Sunday, March 31, 2013

Fixing Fafhrd


Getting the colors right makes a huge difference!

In a recent post I showed versions of 3 of my old Fafhrd paintings where I did a simple desaturate and even just that helped a lot. So here I went into a little more work, using Photoshop and Lightroom to selectively desaturate those colors that were just too bright, and to boost the contrast and brightness and apply a couple of photo filters to bring the colors into closer harmony. At this point it doesn't really look like a finished painting yet, but closer to a good underpainting, but with a little hint of the final colors showing here and there. I've brought it all down into an earth tone range, resembling burnt umber, burnt sienna, yellow ochre, and just a few hints of a deep dark red like alizarine crimson, and a bit of ultramarine blue in the background. Interestingly, these are all colors I have in my current oil palette.

Here's a quick rundown of what I did to preserve the steps for posterity:
Used an adjustment layer set to saturation to selectively desaturate only those colors that really detract in the original - yellows and greens for the hair and blues for that glowing background. Then I added 2 photo filters, a warming filter and an orange (they're both essentially different shades of orange) and boosted brightness and contrast to punch it up a bit.

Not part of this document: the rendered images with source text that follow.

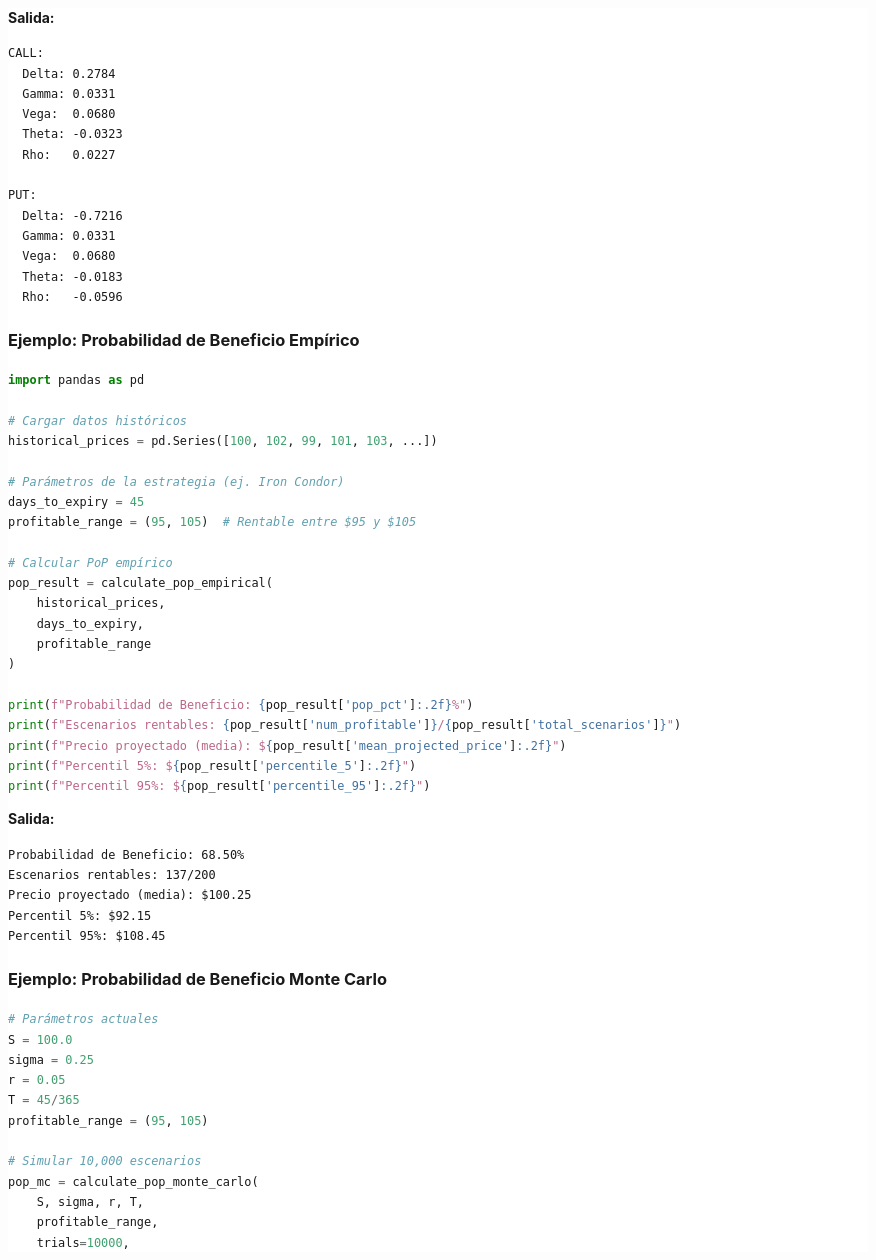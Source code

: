 **Salida:**
```
CALL:
  Delta: 0.2784
  Gamma: 0.0331
  Vega:  0.0680
  Theta: -0.0323
  Rho:   0.0227

PUT:
  Delta: -0.7216
  Gamma: 0.0331
  Vega:  0.0680
  Theta: -0.0183
  Rho:   -0.0596
```

### Ejemplo: Probabilidad de Beneficio Empírico
```python
import pandas as pd

# Cargar datos históricos
historical_prices = pd.Series([100, 102, 99, 101, 103, ...])

# Parámetros de la estrategia (ej. Iron Condor)
days_to_expiry = 45
profitable_range = (95, 105)  # Rentable entre $95 y $105

# Calcular PoP empírico
pop_result = calculate_pop_empirical(
    historical_prices,
    days_to_expiry,
    profitable_range
)

print(f"Probabilidad de Beneficio: {pop_result['pop_pct']:.2f}%")
print(f"Escenarios rentables: {pop_result['num_profitable']}/{pop_result['total_scenarios']}")
print(f"Precio proyectado (media): ${pop_result['mean_projected_price']:.2f}")
print(f"Percentil 5%: ${pop_result['percentile_5']:.2f}")
print(f"Percentil 95%: ${pop_result['percentile_95']:.2f}")
```

**Salida:**
```
Probabilidad de Beneficio: 68.50%
Escenarios rentables: 137/200
Precio proyectado (media): $100.25
Percentil 5%: $92.15
Percentil 95%: $108.45
```

### Ejemplo: Probabilidad de Beneficio Monte Carlo
```python
# Parámetros actuales
S = 100.0
sigma = 0.25
r = 0.05
T = 45/365
profitable_range = (95, 105)

# Simular 10,000 escenarios
pop_mc = calculate_pop_monte_carlo(
    S, sigma, r, T,
    profitable_range,
    trials=10000,
```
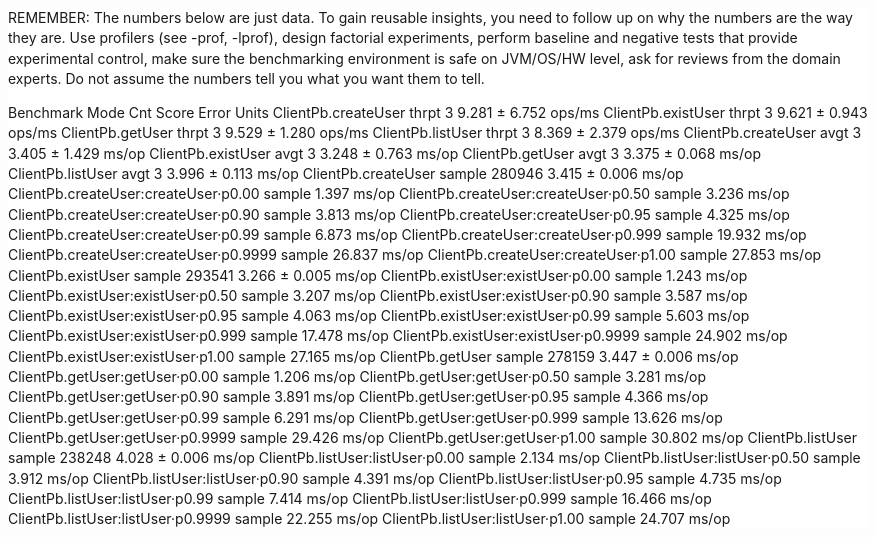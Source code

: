 REMEMBER: The numbers below are just data. To gain reusable insights, you need to follow up on
why the numbers are the way they are. Use profilers (see -prof, -lprof), design factorial
experiments, perform baseline and negative tests that provide experimental control, make sure
the benchmarking environment is safe on JVM/OS/HW level, ask for reviews from the domain experts.
Do not assume the numbers tell you what you want them to tell.

Benchmark                                 Mode     Cnt   Score   Error   Units
ClientPb.createUser                      thrpt       3   9.281 ± 6.752  ops/ms
ClientPb.existUser                       thrpt       3   9.621 ± 0.943  ops/ms
ClientPb.getUser                         thrpt       3   9.529 ± 1.280  ops/ms
ClientPb.listUser                        thrpt       3   8.369 ± 2.379  ops/ms
ClientPb.createUser                       avgt       3   3.405 ± 1.429   ms/op
ClientPb.existUser                        avgt       3   3.248 ± 0.763   ms/op
ClientPb.getUser                          avgt       3   3.375 ± 0.068   ms/op
ClientPb.listUser                         avgt       3   3.996 ± 0.113   ms/op
ClientPb.createUser                     sample  280946   3.415 ± 0.006   ms/op
ClientPb.createUser:createUser·p0.00    sample           1.397           ms/op
ClientPb.createUser:createUser·p0.50    sample           3.236           ms/op
ClientPb.createUser:createUser·p0.90    sample           3.813           ms/op
ClientPb.createUser:createUser·p0.95    sample           4.325           ms/op
ClientPb.createUser:createUser·p0.99    sample           6.873           ms/op
ClientPb.createUser:createUser·p0.999   sample          19.932           ms/op
ClientPb.createUser:createUser·p0.9999  sample          26.837           ms/op
ClientPb.createUser:createUser·p1.00    sample          27.853           ms/op
ClientPb.existUser                      sample  293541   3.266 ± 0.005   ms/op
ClientPb.existUser:existUser·p0.00      sample           1.243           ms/op
ClientPb.existUser:existUser·p0.50      sample           3.207           ms/op
ClientPb.existUser:existUser·p0.90      sample           3.587           ms/op
ClientPb.existUser:existUser·p0.95      sample           4.063           ms/op
ClientPb.existUser:existUser·p0.99      sample           5.603           ms/op
ClientPb.existUser:existUser·p0.999     sample          17.478           ms/op
ClientPb.existUser:existUser·p0.9999    sample          24.902           ms/op
ClientPb.existUser:existUser·p1.00      sample          27.165           ms/op
ClientPb.getUser                        sample  278159   3.447 ± 0.006   ms/op
ClientPb.getUser:getUser·p0.00          sample           1.206           ms/op
ClientPb.getUser:getUser·p0.50          sample           3.281           ms/op
ClientPb.getUser:getUser·p0.90          sample           3.891           ms/op
ClientPb.getUser:getUser·p0.95          sample           4.366           ms/op
ClientPb.getUser:getUser·p0.99          sample           6.291           ms/op
ClientPb.getUser:getUser·p0.999         sample          13.626           ms/op
ClientPb.getUser:getUser·p0.9999        sample          29.426           ms/op
ClientPb.getUser:getUser·p1.00          sample          30.802           ms/op
ClientPb.listUser                       sample  238248   4.028 ± 0.006   ms/op
ClientPb.listUser:listUser·p0.00        sample           2.134           ms/op
ClientPb.listUser:listUser·p0.50        sample           3.912           ms/op
ClientPb.listUser:listUser·p0.90        sample           4.391           ms/op
ClientPb.listUser:listUser·p0.95        sample           4.735           ms/op
ClientPb.listUser:listUser·p0.99        sample           7.414           ms/op
ClientPb.listUser:listUser·p0.999       sample          16.466           ms/op
ClientPb.listUser:listUser·p0.9999      sample          22.255           ms/op
ClientPb.listUser:listUser·p1.00        sample          24.707           ms/op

Unfortunately, the only existing photo I seem to have of it anymore is the quite small one I'm working on here, so I think I'll take a new much larger picture using soft diffused lights and start over, repeating what I did to this one (should go pretty quick) and then I plan to work on it digitally a bit more. In fact, I Notice now how messed up the anatomy is in various places - I did this one in either the late 90's or very early 2000's, and my anatomy knowledge has increased a lot since then (I think even for my level of knowledge at the time this was pretty poor). I want to stretch the torso out a bit, elongate the ribcage, twist the midsection slightly, and turn/tilt the neck and head a bit to get his neck in alignment with the spine - that curve should extend all the way through the spine and neck (and his neck seems to be squashed down between the shoulders pretty bad). It also needs work on the bow, the quiver (it's on the wrong side of his body for one thing!) and then some actual digital painting overall just to put the finishing touches on it. If I can make all this work, I just might come out of this with a corrected painting that's far superior to the original.

And then it's time to start to find strategies for color planning/mixing to allow me to take advantage of what I'm learning from these digital adjustments in my future paintings - it would be nice to be able to do all this in oil right from the beginning.